# INFORMATION SUPPLIED:
BEGIN
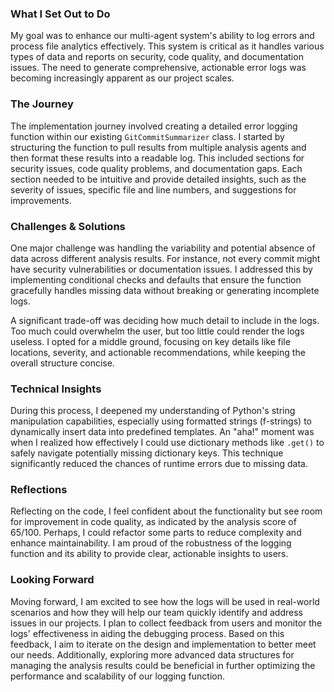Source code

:### What I Set Out to Do
My goal was to enhance our multi-agent system's ability to log errors and process file analytics effectively. This system is critical as it handles various types of data and reports on security, code quality, and documentation issues. The need to generate comprehensive, actionable error logs was becoming increasingly apparent as our project scales.

### The Journey
The implementation journey involved creating a detailed error logging function within our existing `GitCommitSummarizer` class. I started by structuring the function to pull results from multiple analysis agents and then format these results into a readable log. This included sections for security issues, code quality problems, and documentation gaps. Each section needed to be intuitive and provide detailed insights, such as the severity of issues, specific file and line numbers, and suggestions for improvements.

### Challenges & Solutions
One major challenge was handling the variability and potential absence of data across different analysis results. For instance, not every commit might have security vulnerabilities or documentation issues. I addressed this by implementing conditional checks and defaults that ensure the function gracefully handles missing data without breaking or generating incomplete logs.

A significant trade-off was deciding how much detail to include in the logs. Too much could overwhelm the user, but too little could render the logs useless. I opted for a middle ground, focusing on key details like file locations, severity, and actionable recommendations, while keeping the overall structure concise.

### Technical Insights
During this process, I deepened my understanding of Python's string manipulation capabilities, especially using formatted strings (f-strings) to dynamically insert data into predefined templates. An "aha!" moment was when I realized how effectively I could use dictionary methods like `.get()` to safely navigate potentially missing dictionary keys. This technique significantly reduced the chances of runtime errors due to missing data.

### Reflections
Reflecting on the code, I feel confident about the functionality but see room for improvement in code quality, as indicated by the analysis score of 65/100. Perhaps, I could refactor some parts to reduce complexity and enhance maintainability. I am proud of the robustness of the logging function and its ability to provide clear, actionable insights to users.

### Looking Forward
Moving forward, I am excited to see how the logs will be used in real-world scenarios and how they will help our team quickly identify and address issues in our projects. I plan to collect feedback from users and monitor the logs' effectiveness in aiding the debugging process. Based on this feedback, I aim to iterate on the design and implementation to better meet our needs. Additionally, exploring more advanced data structures for managing the analysis results could be beneficial in further optimizing the performance and scalability of our logging function.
END
For this exercise, return the records above in full and exactly, omitting the images.

# SOLUTION:
Source code

:### What I Set Out to Do
My goal was to enhance our multi-agent system's ability to log errors and process file analytics effectively. This system is critical as it handles various types of data and reports on security, code quality, and documentation issues. The need to generate comprehensive, actionable error logs was becoming increasingly apparent as our project scales.

### The Journey
The implementation journey involved creating a detailed error logging function within our existing `GitCommitSummarizer` class. I started by structuring the function to pull results from multiple analysis agents and then format these results into a readable log. This included sections for security issues, code quality problems, and documentation gaps. Each section needed to be intuitive and provide detailed insights, such as the severity of issues, specific file and line numbers, and suggestions for improvements.

### Challenges & Solutions
One major challenge was handling the variability and potential absence of data across different analysis results. For instance, not every commit might have security vulnerabilities or documentation issues. I addressed this by implementing conditional checks and defaults that ensure the function gracefully handles missing data without breaking or generating incomplete logs.

A significant trade-off was deciding how much detail to include in the logs. Too much could overwhelm the user, but too little could render the logs useless. I opted for a middle ground, focusing on key details like file locations, severity, and actionable recommendations, while keeping the overall structure concise.

### Technical Insights
During this process, I deepened my understanding of Python's string manipulation capabilities, especially using formatted strings (f-strings) to dynamically insert data into predefined templates. An "aha!" moment was when I realized how effectively I could use dictionary methods like `.get()` to safely navigate potentially missing dictionary keys. This technique significantly reduced the chances of runtime errors due to missing data.

### Reflections
Reflecting on the code, I feel confident about the functionality but see room for improvement in code quality, as indicated by the analysis score of 65/100. Perhaps, I could refactor some parts to reduce complexity and enhance maintainability. I am proud of the robustness of the logging function and its ability to provide clear, actionable insights to users.

### Looking Forward
Moving forward, I am excited to see how the logs will be used in real-world scenarios and how they will help our team quickly identify and address issues in our projects. I plan to collect feedback from users and monitor the logs' effectiveness in aiding the debugging process. Based on this feedback, I aim to iterate on the design and implementation to better meet our needs. Additionally, exploring more advanced data structures for managing the analysis results could be beneficial in further optimizing the performance and scalability of our logging function.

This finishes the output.